==== SUPPLIED INFORMATION ====
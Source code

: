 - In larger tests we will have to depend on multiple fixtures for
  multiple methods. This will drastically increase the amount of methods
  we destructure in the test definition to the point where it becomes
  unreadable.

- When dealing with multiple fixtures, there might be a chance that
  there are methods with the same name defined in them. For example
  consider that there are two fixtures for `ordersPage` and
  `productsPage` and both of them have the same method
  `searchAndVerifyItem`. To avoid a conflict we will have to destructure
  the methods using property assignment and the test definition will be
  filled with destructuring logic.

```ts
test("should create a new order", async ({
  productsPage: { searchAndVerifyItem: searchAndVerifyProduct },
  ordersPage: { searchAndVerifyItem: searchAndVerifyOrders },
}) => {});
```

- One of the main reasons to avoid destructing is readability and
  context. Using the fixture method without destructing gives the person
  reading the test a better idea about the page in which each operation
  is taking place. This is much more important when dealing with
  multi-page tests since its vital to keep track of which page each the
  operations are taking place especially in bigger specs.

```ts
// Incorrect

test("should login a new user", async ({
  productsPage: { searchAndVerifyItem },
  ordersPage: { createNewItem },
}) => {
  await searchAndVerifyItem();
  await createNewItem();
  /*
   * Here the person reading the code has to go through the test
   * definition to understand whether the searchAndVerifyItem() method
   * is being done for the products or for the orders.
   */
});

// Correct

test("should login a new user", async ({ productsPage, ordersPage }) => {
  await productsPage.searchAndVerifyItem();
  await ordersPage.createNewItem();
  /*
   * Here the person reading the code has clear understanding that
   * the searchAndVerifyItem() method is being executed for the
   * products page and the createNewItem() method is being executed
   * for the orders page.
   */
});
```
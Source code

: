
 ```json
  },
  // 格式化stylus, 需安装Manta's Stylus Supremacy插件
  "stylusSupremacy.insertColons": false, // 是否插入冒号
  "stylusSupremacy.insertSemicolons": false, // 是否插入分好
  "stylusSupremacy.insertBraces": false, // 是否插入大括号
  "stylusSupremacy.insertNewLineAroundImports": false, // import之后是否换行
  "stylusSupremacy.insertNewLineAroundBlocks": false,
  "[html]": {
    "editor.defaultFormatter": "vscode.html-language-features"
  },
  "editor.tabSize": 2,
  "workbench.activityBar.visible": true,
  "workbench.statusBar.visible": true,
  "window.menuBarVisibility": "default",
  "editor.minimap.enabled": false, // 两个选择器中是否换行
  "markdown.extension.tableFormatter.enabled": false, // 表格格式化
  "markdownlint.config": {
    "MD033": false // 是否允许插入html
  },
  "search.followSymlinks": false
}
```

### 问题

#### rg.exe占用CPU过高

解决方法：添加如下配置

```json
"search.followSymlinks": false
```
====
==== SUPPLIED INFORMATION ====
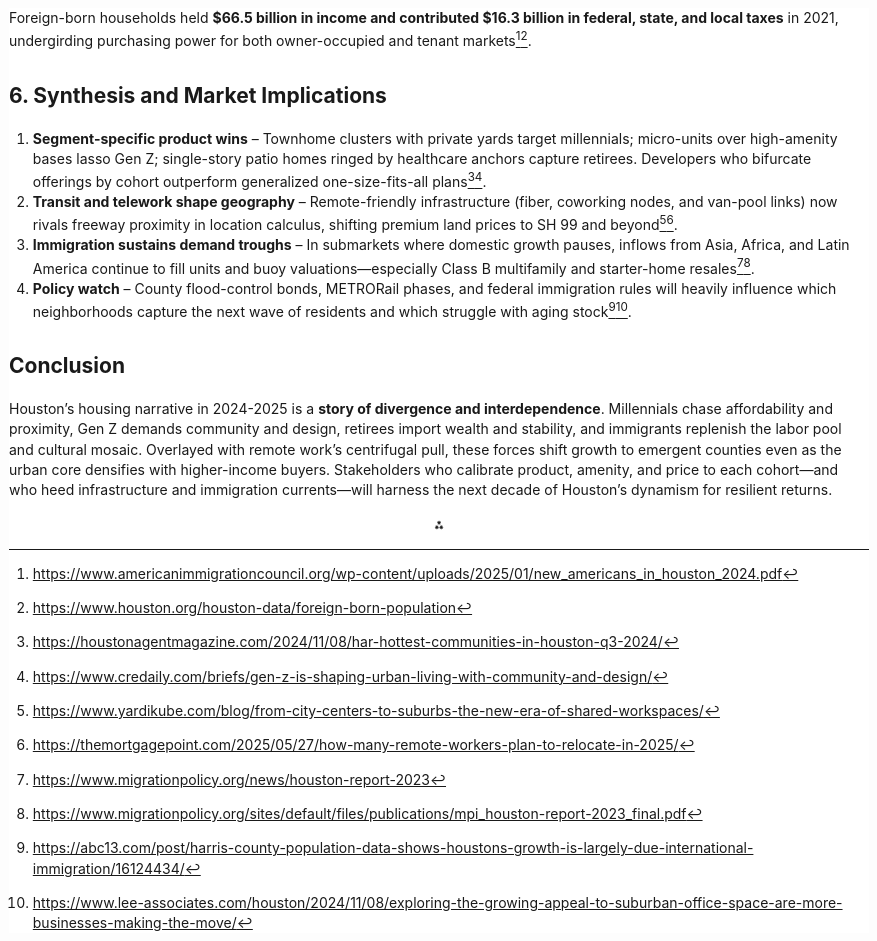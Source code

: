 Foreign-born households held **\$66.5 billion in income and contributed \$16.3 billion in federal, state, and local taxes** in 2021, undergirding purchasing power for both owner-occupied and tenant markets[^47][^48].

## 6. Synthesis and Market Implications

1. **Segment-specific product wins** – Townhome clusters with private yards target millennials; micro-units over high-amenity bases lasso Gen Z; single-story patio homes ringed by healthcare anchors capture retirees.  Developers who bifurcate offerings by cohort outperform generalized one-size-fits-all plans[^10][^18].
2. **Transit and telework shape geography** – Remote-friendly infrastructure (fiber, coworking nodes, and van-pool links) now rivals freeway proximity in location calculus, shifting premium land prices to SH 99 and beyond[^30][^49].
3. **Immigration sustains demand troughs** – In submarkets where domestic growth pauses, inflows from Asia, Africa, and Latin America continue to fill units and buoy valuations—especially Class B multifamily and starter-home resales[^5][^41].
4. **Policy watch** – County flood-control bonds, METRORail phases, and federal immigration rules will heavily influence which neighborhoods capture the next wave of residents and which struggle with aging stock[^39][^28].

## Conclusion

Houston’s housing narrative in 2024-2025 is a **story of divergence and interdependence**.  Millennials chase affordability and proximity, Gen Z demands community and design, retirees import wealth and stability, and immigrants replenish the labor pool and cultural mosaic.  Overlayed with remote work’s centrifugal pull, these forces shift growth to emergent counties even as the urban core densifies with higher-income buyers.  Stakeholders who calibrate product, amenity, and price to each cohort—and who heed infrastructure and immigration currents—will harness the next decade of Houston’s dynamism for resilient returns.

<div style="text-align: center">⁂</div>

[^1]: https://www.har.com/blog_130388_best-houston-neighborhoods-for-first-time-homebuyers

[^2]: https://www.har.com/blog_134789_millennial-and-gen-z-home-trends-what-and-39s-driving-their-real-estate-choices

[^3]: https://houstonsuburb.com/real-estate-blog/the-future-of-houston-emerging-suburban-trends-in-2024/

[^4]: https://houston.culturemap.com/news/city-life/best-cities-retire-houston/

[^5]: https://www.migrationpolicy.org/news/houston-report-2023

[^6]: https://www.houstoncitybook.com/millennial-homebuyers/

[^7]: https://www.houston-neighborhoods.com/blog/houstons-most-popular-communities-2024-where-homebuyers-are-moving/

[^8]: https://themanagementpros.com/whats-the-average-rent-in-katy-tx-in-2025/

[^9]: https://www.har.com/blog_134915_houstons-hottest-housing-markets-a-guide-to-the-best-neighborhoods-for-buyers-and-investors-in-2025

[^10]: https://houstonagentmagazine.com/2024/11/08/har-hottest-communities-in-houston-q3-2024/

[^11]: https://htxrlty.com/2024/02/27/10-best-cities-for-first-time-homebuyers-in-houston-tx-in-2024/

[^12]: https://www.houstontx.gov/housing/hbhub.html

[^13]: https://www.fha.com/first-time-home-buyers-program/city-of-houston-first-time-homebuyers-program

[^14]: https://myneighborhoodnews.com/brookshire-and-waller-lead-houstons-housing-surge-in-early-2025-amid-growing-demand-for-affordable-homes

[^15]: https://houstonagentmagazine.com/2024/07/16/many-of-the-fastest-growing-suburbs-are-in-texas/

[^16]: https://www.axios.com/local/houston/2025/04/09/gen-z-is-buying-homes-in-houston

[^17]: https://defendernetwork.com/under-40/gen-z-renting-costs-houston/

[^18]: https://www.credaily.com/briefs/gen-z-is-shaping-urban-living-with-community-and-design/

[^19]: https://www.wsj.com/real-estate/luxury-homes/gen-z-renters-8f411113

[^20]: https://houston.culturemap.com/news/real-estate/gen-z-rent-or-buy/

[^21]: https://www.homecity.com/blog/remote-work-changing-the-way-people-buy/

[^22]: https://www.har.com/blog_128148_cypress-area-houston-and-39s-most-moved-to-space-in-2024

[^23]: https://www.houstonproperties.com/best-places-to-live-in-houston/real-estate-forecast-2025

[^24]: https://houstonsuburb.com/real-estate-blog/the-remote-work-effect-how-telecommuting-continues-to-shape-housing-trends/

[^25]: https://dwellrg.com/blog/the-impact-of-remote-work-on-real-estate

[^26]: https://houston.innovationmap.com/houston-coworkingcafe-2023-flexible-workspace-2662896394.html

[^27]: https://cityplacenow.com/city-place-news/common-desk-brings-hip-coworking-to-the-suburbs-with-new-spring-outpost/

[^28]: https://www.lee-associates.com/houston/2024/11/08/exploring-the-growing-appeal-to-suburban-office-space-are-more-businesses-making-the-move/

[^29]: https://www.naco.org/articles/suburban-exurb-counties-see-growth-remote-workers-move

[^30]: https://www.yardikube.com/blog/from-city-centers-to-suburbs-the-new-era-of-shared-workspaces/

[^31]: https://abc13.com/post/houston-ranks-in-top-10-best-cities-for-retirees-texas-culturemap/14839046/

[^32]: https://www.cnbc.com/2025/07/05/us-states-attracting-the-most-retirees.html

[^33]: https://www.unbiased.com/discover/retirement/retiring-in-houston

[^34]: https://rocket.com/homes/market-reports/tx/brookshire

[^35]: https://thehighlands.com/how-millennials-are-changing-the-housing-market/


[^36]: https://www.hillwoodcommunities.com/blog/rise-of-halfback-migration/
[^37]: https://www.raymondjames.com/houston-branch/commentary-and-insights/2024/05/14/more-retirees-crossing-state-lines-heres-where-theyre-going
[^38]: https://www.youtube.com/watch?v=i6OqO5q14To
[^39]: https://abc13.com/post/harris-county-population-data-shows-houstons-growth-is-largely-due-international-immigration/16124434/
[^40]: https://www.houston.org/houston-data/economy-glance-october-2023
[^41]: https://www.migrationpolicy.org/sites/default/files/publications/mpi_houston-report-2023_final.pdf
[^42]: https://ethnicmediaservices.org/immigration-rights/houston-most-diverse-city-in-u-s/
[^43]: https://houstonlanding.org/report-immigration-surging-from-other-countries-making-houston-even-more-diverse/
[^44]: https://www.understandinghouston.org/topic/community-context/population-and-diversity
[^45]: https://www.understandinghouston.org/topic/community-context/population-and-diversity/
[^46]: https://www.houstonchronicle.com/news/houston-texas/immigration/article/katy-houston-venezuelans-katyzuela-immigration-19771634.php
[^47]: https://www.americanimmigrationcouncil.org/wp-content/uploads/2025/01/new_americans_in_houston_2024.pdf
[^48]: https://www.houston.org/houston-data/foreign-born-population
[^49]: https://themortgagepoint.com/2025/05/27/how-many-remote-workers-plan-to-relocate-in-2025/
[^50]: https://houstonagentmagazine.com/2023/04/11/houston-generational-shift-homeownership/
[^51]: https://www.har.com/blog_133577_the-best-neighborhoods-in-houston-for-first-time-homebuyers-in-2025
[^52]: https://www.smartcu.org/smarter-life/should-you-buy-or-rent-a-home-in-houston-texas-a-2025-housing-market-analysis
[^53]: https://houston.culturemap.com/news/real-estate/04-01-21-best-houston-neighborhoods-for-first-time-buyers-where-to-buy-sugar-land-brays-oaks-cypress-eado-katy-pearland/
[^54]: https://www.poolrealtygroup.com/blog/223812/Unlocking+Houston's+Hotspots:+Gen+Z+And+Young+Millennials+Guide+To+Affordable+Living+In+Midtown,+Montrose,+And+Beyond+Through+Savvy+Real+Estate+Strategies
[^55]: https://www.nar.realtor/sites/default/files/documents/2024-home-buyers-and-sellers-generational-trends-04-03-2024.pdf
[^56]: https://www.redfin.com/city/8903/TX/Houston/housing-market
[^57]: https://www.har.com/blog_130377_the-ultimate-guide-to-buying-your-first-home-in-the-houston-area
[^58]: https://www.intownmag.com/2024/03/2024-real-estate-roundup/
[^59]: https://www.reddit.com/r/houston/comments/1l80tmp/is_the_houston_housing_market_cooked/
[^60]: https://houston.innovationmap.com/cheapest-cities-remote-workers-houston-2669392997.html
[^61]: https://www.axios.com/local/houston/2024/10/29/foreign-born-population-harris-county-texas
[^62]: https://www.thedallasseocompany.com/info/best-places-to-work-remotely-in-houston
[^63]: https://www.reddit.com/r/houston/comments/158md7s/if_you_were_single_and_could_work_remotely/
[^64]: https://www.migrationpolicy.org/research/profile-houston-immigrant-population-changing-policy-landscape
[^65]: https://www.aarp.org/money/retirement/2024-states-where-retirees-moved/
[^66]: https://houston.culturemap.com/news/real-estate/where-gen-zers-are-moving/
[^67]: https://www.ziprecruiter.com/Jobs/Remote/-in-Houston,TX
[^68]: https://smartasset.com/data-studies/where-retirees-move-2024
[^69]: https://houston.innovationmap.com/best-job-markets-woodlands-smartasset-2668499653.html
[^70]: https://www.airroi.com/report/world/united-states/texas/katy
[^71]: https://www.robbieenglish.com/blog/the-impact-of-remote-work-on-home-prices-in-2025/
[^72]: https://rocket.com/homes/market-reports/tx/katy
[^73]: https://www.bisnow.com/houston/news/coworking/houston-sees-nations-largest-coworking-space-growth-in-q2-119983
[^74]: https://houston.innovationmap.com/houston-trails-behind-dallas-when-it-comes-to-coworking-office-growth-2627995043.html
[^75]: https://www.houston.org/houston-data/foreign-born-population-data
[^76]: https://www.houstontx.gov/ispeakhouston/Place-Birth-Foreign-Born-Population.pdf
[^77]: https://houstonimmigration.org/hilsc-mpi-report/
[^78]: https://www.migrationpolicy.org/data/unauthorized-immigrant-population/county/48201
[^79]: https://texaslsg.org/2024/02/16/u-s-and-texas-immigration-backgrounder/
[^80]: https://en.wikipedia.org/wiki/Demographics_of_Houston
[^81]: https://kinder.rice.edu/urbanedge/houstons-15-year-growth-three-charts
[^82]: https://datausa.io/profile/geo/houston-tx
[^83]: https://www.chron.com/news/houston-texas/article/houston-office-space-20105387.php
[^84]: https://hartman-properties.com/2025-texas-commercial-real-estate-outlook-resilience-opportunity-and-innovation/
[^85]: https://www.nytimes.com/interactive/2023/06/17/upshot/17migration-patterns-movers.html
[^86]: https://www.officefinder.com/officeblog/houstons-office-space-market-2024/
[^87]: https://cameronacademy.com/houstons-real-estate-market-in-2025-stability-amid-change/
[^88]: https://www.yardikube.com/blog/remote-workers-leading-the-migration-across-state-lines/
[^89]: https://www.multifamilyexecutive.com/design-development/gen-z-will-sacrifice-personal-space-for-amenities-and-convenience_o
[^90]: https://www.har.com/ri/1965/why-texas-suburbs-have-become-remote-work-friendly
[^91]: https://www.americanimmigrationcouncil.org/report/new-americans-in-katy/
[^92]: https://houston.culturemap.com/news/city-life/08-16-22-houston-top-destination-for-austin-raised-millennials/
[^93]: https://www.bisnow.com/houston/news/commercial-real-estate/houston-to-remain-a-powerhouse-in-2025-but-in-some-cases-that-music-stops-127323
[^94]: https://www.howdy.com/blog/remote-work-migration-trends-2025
====
### WORK INSTRUCTIONS
Each line of the data that holds the word "reading" should be copied.

### ANSWER TO THIS EXERCISE
  reading the test a better idea about the page in which each operation
   * Here the person reading the code has to go through the test
   * Here the person reading the code has clear understanding that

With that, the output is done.